■ ASSIGNMENT:
When you find the word "forget" in a line of the entries, please copy the whole line.

Saved entries:
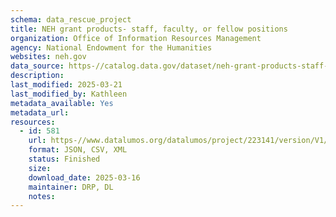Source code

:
```yaml
---
schema: data_rescue_project 
title: NEH grant products- staff, faculty, or fellow positions
organization: Office of Information Resources Management
agency: National Endowment for the Humanities
websites: neh.gov
data_source: https-//catalog.data.gov/dataset/neh-grant-products-staff-faculty-or-fellow-positions
description: 
last_modified: 2025-03-21
last_modified_by: Kathleen
metadata_available: Yes
metadata_url: 
resources:
  - id: 581
    url: https-//www.datalumos.org/datalumos/project/223141/version/V1/view
    format: JSON, CSV, XML
    status: Finished
    size: 
    download_date: 2025-03-16
    maintainer: DRP, DL
    notes: 
---
```

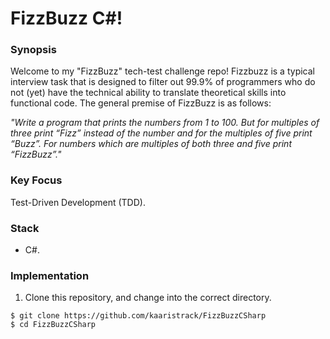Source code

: # FizzBuzz C#!

### Synopsis

Welcome to my "FizzBuzz" tech-test challenge repo! Fizzbuzz is a typical interview task that is designed to filter out 99.9% of programmers who do not (yet) have the technical ability to translate theoretical skills into functional code. The general premise of FizzBuzz is as follows:

*"Write a program that prints the numbers from 1 to 100. But for multiples of three print “Fizz” instead of the number and for the multiples of five print “Buzz”. For numbers which are multiples of both three and five print “FizzBuzz”."*

### Key Focus
Test-Driven Development (TDD).

### Stack
- C#.

### Implementation
1) Clone this repository, and change into the correct directory.
```
$ git clone https://github.com/kaaristrack/FizzBuzzCSharp
$ cd FizzBuzzCSharp
```
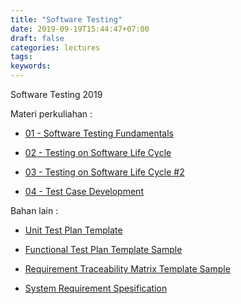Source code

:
 ```yaml
---
title: "Software Testing"
date: 2019-09-19T15:44:47+07:00
draft: false
categories: lectures
tags:
keywords:
---
```



Software Testing 2019
<!--more-->
Materi perkuliahan :

- [01 - Software Testing Fundamentals](../../files/softest/2019/01-Fundamentals.pdf)

- [02 - Testing on Software Life Cycle](../../files/softest/2019/02-testing_on_software_life_cycle.pdf)

- [03 - Testing on Software Life Cycle #2](../../files/softest/2019/03-testing_on_software_life_cycle_part2.pdf)

- [04 - Test Case Development](../../files/softest/2019/04-testcase_development.pdf)


Bahan lain :

- [Unit Test Plan Template](../../files/softest/2019/unit-test-plan-template.docx)

- [Functional Test Plan Template Sample](../../files/softest/2019/functional-testplan.xls)

- [Requirement Traceability Matrix Template Sample](../../files/softest/2019/rtm_template.xlsx)

- [System Requirement Spesification](../../files/softest/2019/srs.docx)

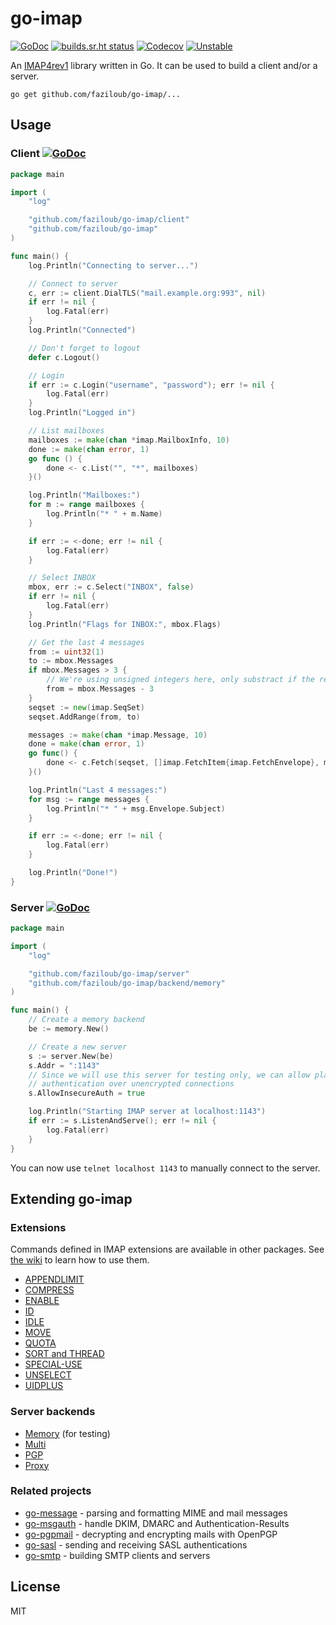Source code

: # go-imap

[![GoDoc](https://godoc.org/github.com/faziloub/go-imap?status.svg)](https://godoc.org/github.com/faziloub/go-imap)
[![builds.sr.ht status](https://builds.sr.ht/~emersion/go-imap.svg)](https://builds.sr.ht/~emersion/go-imap?)
[![Codecov](https://codecov.io/gh/emersion/go-imap/branch/master/graph/badge.svg)](https://codecov.io/gh/emersion/go-imap)
[![Unstable](https://img.shields.io/badge/stability-unstable-yellow.svg)](https://github.com/faziloub/stability-badges#unstable)

An [IMAP4rev1](https://tools.ietf.org/html/rfc3501) library written in Go. It
can be used to build a client and/or a server.

```shell
go get github.com/faziloub/go-imap/...
```

## Usage

### Client [![GoDoc](https://godoc.org/github.com/faziloub/go-imap/client?status.svg)](https://godoc.org/github.com/faziloub/go-imap/client)

```go
package main

import (
	"log"

	"github.com/faziloub/go-imap/client"
	"github.com/faziloub/go-imap"
)

func main() {
	log.Println("Connecting to server...")

	// Connect to server
	c, err := client.DialTLS("mail.example.org:993", nil)
	if err != nil {
		log.Fatal(err)
	}
	log.Println("Connected")

	// Don't forget to logout
	defer c.Logout()

	// Login
	if err := c.Login("username", "password"); err != nil {
		log.Fatal(err)
	}
	log.Println("Logged in")

	// List mailboxes
	mailboxes := make(chan *imap.MailboxInfo, 10)
	done := make(chan error, 1)
	go func () {
		done <- c.List("", "*", mailboxes)
	}()

	log.Println("Mailboxes:")
	for m := range mailboxes {
		log.Println("* " + m.Name)
	}

	if err := <-done; err != nil {
		log.Fatal(err)
	}

	// Select INBOX
	mbox, err := c.Select("INBOX", false)
	if err != nil {
		log.Fatal(err)
	}
	log.Println("Flags for INBOX:", mbox.Flags)

	// Get the last 4 messages
	from := uint32(1)
	to := mbox.Messages
	if mbox.Messages > 3 {
		// We're using unsigned integers here, only substract if the result is > 0
		from = mbox.Messages - 3
	}
	seqset := new(imap.SeqSet)
	seqset.AddRange(from, to)

	messages := make(chan *imap.Message, 10)
	done = make(chan error, 1)
	go func() {
		done <- c.Fetch(seqset, []imap.FetchItem{imap.FetchEnvelope}, messages)
	}()

	log.Println("Last 4 messages:")
	for msg := range messages {
		log.Println("* " + msg.Envelope.Subject)
	}

	if err := <-done; err != nil {
		log.Fatal(err)
	}

	log.Println("Done!")
}
```

### Server [![GoDoc](https://godoc.org/github.com/faziloub/go-imap/server?status.svg)](https://godoc.org/github.com/faziloub/go-imap/server)

```go
package main

import (
	"log"

	"github.com/faziloub/go-imap/server"
	"github.com/faziloub/go-imap/backend/memory"
)

func main() {
	// Create a memory backend
	be := memory.New()

	// Create a new server
	s := server.New(be)
	s.Addr = ":1143"
	// Since we will use this server for testing only, we can allow plain text
	// authentication over unencrypted connections
	s.AllowInsecureAuth = true

	log.Println("Starting IMAP server at localhost:1143")
	if err := s.ListenAndServe(); err != nil {
		log.Fatal(err)
	}
}
```

You can now use `telnet localhost 1143` to manually connect to the server.

## Extending go-imap

### Extensions

Commands defined in IMAP extensions are available in other packages. See [the
wiki](https://github.com/faziloub/go-imap/wiki/Using-extensions#using-client-extensions)
to learn how to use them.

* [APPENDLIMIT](https://github.com/faziloub/go-imap-appendlimit)
* [COMPRESS](https://github.com/faziloub/go-imap-compress)
* [ENABLE](https://github.com/faziloub/go-imap-enable)
* [ID](https://github.com/ProtonMail/go-imap-id)
* [IDLE](https://github.com/faziloub/go-imap-idle)
* [MOVE](https://github.com/faziloub/go-imap-move)
* [QUOTA](https://github.com/faziloub/go-imap-quota)
* [SORT and THREAD](https://github.com/faziloub/go-imap-sortthread)
* [SPECIAL-USE](https://github.com/faziloub/go-imap-specialuse)
* [UNSELECT](https://github.com/faziloub/go-imap-unselect)
* [UIDPLUS](https://github.com/faziloub/go-imap-uidplus)

### Server backends

* [Memory](https://github.com/faziloub/go-imap/tree/master/backend/memory) (for testing)
* [Multi](https://github.com/faziloub/go-imap-multi)
* [PGP](https://github.com/faziloub/go-imap-pgp)
* [Proxy](https://github.com/faziloub/go-imap-proxy)

### Related projects

* [go-message](https://github.com/faziloub/go-message) - parsing and formatting MIME and mail messages
* [go-msgauth](https://github.com/faziloub/go-msgauth) - handle DKIM, DMARC and Authentication-Results
* [go-pgpmail](https://github.com/faziloub/go-pgpmail) - decrypting and encrypting mails with OpenPGP
* [go-sasl](https://github.com/faziloub/go-sasl) - sending and receiving SASL authentications
* [go-smtp](https://github.com/faziloub/go-smtp) - building SMTP clients and servers

## License

MIT
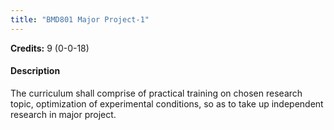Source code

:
 ```yaml
---
title: "BMD801 Major Project-1"
---
```

**Credits:** 9 (0-0-18)

#### Description
The curriculum shall comprise of practical training on chosen research topic, optimization of experimental conditions, so as to take up independent research in major project.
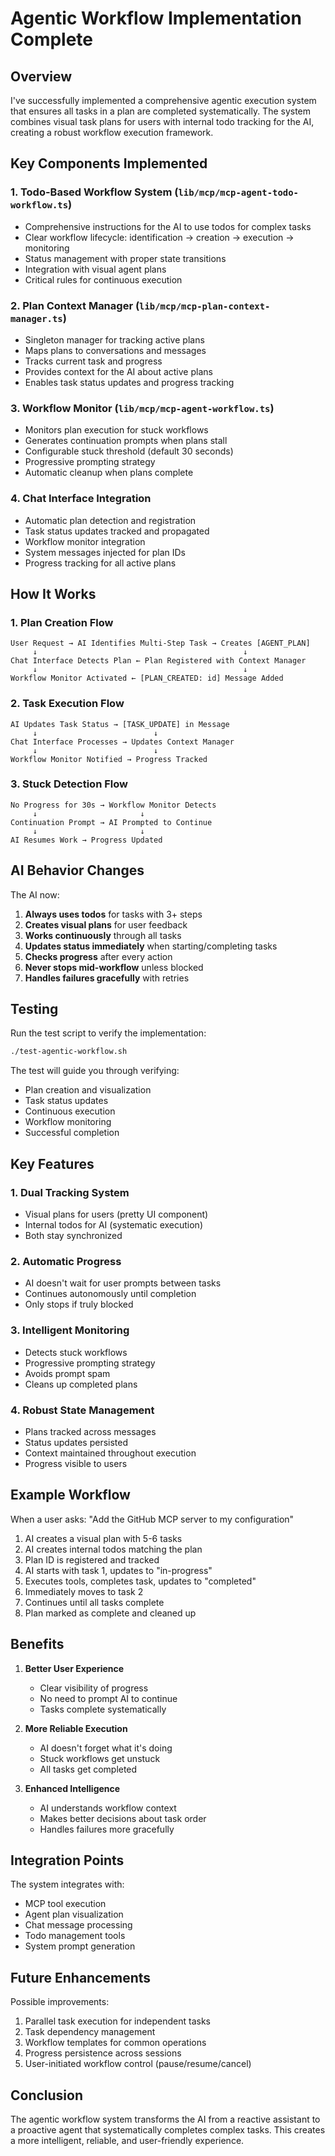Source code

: # Agentic Workflow Implementation Complete

## Overview

I've successfully implemented a comprehensive agentic execution system that ensures all tasks in a plan are completed systematically. The system combines visual task plans for users with internal todo tracking for the AI, creating a robust workflow execution framework.

## Key Components Implemented

### 1. **Todo-Based Workflow System** (`lib/mcp/mcp-agent-todo-workflow.ts`)
- Comprehensive instructions for the AI to use todos for complex tasks
- Clear workflow lifecycle: identification → creation → execution → monitoring
- Status management with proper state transitions
- Integration with visual agent plans
- Critical rules for continuous execution

### 2. **Plan Context Manager** (`lib/mcp/mcp-plan-context-manager.ts`)
- Singleton manager for tracking active plans
- Maps plans to conversations and messages
- Tracks current task and progress
- Provides context for the AI about active plans
- Enables task status updates and progress tracking

### 3. **Workflow Monitor** (`lib/mcp/mcp-agent-workflow.ts`)
- Monitors plan execution for stuck workflows
- Generates continuation prompts when plans stall
- Configurable stuck threshold (default 30 seconds)
- Progressive prompting strategy
- Automatic cleanup when plans complete

### 4. **Chat Interface Integration**
- Automatic plan detection and registration
- Task status updates tracked and propagated
- Workflow monitor integration
- System messages injected for plan IDs
- Progress tracking for all active plans

## How It Works

### 1. Plan Creation Flow
```
User Request → AI Identifies Multi-Step Task → Creates [AGENT_PLAN]
     ↓                                              ↓
Chat Interface Detects Plan ← Plan Registered with Context Manager
     ↓                                              ↓
Workflow Monitor Activated ← [PLAN_CREATED: id] Message Added
```

### 2. Task Execution Flow
```
AI Updates Task Status → [TASK_UPDATE] in Message
     ↓                          ↓
Chat Interface Processes → Updates Context Manager
     ↓                          ↓
Workflow Monitor Notified → Progress Tracked
```

### 3. Stuck Detection Flow
```
No Progress for 30s → Workflow Monitor Detects
     ↓                       ↓
Continuation Prompt → AI Prompted to Continue
     ↓                       ↓
AI Resumes Work → Progress Updated
```

## AI Behavior Changes

The AI now:
1. **Always uses todos** for tasks with 3+ steps
2. **Creates visual plans** for user feedback
3. **Works continuously** through all tasks
4. **Updates status immediately** when starting/completing tasks
5. **Checks progress** after every action
6. **Never stops mid-workflow** unless blocked
7. **Handles failures gracefully** with retries

## Testing

Run the test script to verify the implementation:
```bash
./test-agentic-workflow.sh
```

The test will guide you through verifying:
- Plan creation and visualization
- Task status updates
- Continuous execution
- Workflow monitoring
- Successful completion

## Key Features

### 1. **Dual Tracking System**
- Visual plans for users (pretty UI component)
- Internal todos for AI (systematic execution)
- Both stay synchronized

### 2. **Automatic Progress**
- AI doesn't wait for user prompts between tasks
- Continues autonomously until completion
- Only stops if truly blocked

### 3. **Intelligent Monitoring**
- Detects stuck workflows
- Progressive prompting strategy
- Avoids prompt spam
- Cleans up completed plans

### 4. **Robust State Management**
- Plans tracked across messages
- Status updates persisted
- Context maintained throughout execution
- Progress visible to users

## Example Workflow

When a user asks: "Add the GitHub MCP server to my configuration"

1. AI creates a visual plan with 5-6 tasks
2. AI creates internal todos matching the plan
3. Plan ID is registered and tracked
4. AI starts with task 1, updates to "in-progress"
5. Executes tools, completes task, updates to "completed"
6. Immediately moves to task 2
7. Continues until all tasks complete
8. Plan marked as complete and cleaned up

## Benefits

1. **Better User Experience**
   - Clear visibility of progress
   - No need to prompt AI to continue
   - Tasks complete systematically

2. **More Reliable Execution**
   - AI doesn't forget what it's doing
   - Stuck workflows get unstuck
   - All tasks get completed

3. **Enhanced Intelligence**
   - AI understands workflow context
   - Makes better decisions about task order
   - Handles failures more gracefully

## Integration Points

The system integrates with:
- MCP tool execution
- Agent plan visualization
- Chat message processing
- Todo management tools
- System prompt generation

## Future Enhancements

Possible improvements:
1. Parallel task execution for independent tasks
2. Task dependency management
3. Workflow templates for common operations
4. Progress persistence across sessions
5. User-initiated workflow control (pause/resume/cancel)

## Conclusion

The agentic workflow system transforms the AI from a reactive assistant to a proactive agent that systematically completes complex tasks. This creates a more intelligent, reliable, and user-friendly experience.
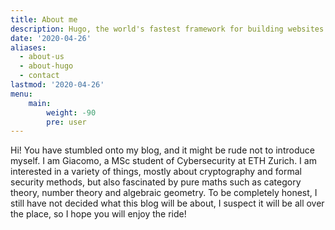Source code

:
 ```yaml
---
title: About me
description: Hugo, the world's fastest framework for building websites
date: '2020-04-26'
aliases:
  - about-us
  - about-hugo
  - contact
lastmod: '2020-04-26'
menu:
    main: 
        weight: -90
        pre: user
---
```

Hi! You have stumbled onto my blog, and it might be rude not to introduce myself. I am Giacomo, a MSc student of Cybersecurity at ETH Zurich.
I am interested in a variety of things, mostly about cryptography and formal security methods, but also fascinated by pure maths such as category 
theory, number theory and algebraic geometry. To be completely honest, I still have not decided what this blog will be about, I suspect it will be all 
over the place, so I hope you will enjoy the ride!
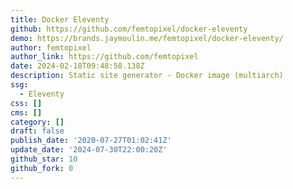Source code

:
 ```yaml
---
title: Docker Eleventy
github: https://github.com/femtopixel/docker-eleventy
demo: https://brands.jaymoulin.me/femtopixel/docker-eleventy/
author: femtopixel
author_link: https://github.com/femtopixel
date: 2024-02-18T09:48:58.138Z
description: Static site generator - Docker image (multiarch)
ssg:
  - Eleventy
css: []
cms: []
category: []
draft: false
publish_date: '2020-07-27T01:02:41Z'
update_date: '2024-07-30T22:00:20Z'
github_star: 10
github_fork: 0
---
```

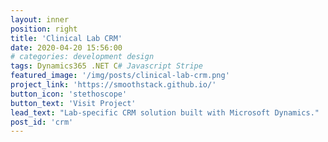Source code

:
 ```yaml
---
layout: inner
position: right
title: 'Clinical Lab CRM'
date: 2020-04-20 15:56:00
# categories: development design
tags: Dynamics365 .NET C# Javascript Stripe
featured_image: '/img/posts/clinical-lab-crm.png'
project_link: 'https://smoothstack.github.io/'
button_icon: 'stethoscope'
button_text: 'Visit Project'
lead_text: "Lab-specific CRM solution built with Microsoft Dynamics."
post_id: 'crm'
---
```

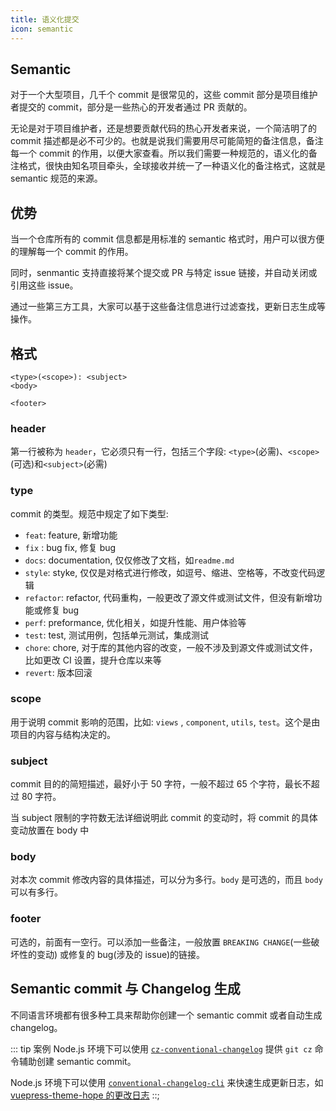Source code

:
 ```yaml
---
title: 语义化提交
icon: semantic
---
```


## Semantic

对于一个大型项目，几千个 commit 是很常见的，这些 commit 部分是项目维护者提交的 commit，部分是一些热心的开发者通过 PR 贡献的。

无论是对于项目维护者，还是想要贡献代码的热心开发者来说，一个简洁明了的 commit 描述都是必不可少的。也就是说我们需要用尽可能简短的备注信息，备注每一个 commit 的作用，以便大家查看。所以我们需要一种规范的，语义化的备注格式，很快由知名项目牵头，全球接收并统一了一种语义化的备注格式，这就是 semantic 规范的来源。

## 优势

当一个仓库所有的 commit 信息都是用标准的 semantic 格式时，用户可以很方便的理解每一个 commit 的作用。

同时，senmantic 支持直接将某个提交或 PR 与特定 issue 链接，并自动关闭或引用这些 issue。

通过一些第三方工具，大家可以基于这些备注信息进行过滤查找，更新日志生成等操作。

## 格式

```text
<type>(<scope>): <subject>
<body>

<footer>
```

### header

第一行被称为 `header`，它必须只有一行，包括三个字段: `<type>`(必需)、`<scope>`(可选)和`<subject>`(必需)

### type

commit 的类型。规范中规定了如下类型:

- `feat`: feature, 新增功能
- `fix` : bug fix, 修复 bug
- `docs`: documentation, 仅仅修改了文档，如`readme.md`
- `style`: styke, 仅仅是对格式进行修改，如逗号、缩进、空格等，不改变代码逻辑
- `refactor`: refactor, 代码重构，一般更改了源文件或测试文件，但没有新增功能或修复 bug
- `perf`: preformance, 优化相关，如提升性能、用户体验等
- `test`: test, 测试用例，包括单元测试，集成测试
- `chore`: chore, 对于库的其他内容的改变，一般不涉及到源文件或测试文件，比如更改 CI 设置，提升仓库以来等
- `revert`: 版本回滚

### scope

用于说明 commit 影响的范围，比如: `views` , `component`, `utils`, `test`。这个是由项目的内容与结构决定的。

### subject

commit 目的的简短描述，最好小于 50 字符，一般不超过 65 个字符，最长不超过 80 字符。

当 subject 限制的字符数无法详细说明此 commit 的变动时，将 commit 的具体变动放置在 body 中

### body

对本次 commit 修改内容的具体描述，可以分为多行。`body` 是可选的，而且 `body` 可以有多行。

### footer

可选的，前面有一空行。可以添加一些备注，一般放置 `BREAKING CHANGE`(一些破坏性的变动) 或修复的 bug(涉及的 issue)的链接。

## Semantic commit 与 Changelog 生成

不同语言环境都有很多种工具来帮助你创建一个 semantic commit 或者自动生成 changelog。

::: tip 案例
Node.js 环境下可以使用 [`cz-conventional-changelog`](https://github.com/commitizen/cz-conventional-changelog) 提供 `git cz` 命令辅助创建 semantic commit。

Node.js 环境下可以使用 [`conventional-changelog-cli`](https://github.com/conventional-changelog/conventional-changelog) 来快速生成更新日志，如 [vuepress-theme-hope 的更改日志](https://github.com/Mister-Hope/vuepress-theme-hope/blob/master/CHANGELOG.md)
::;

■ ANSWER AREA:
	// Don't forget to logout
   - AI doesn't forget what it's doing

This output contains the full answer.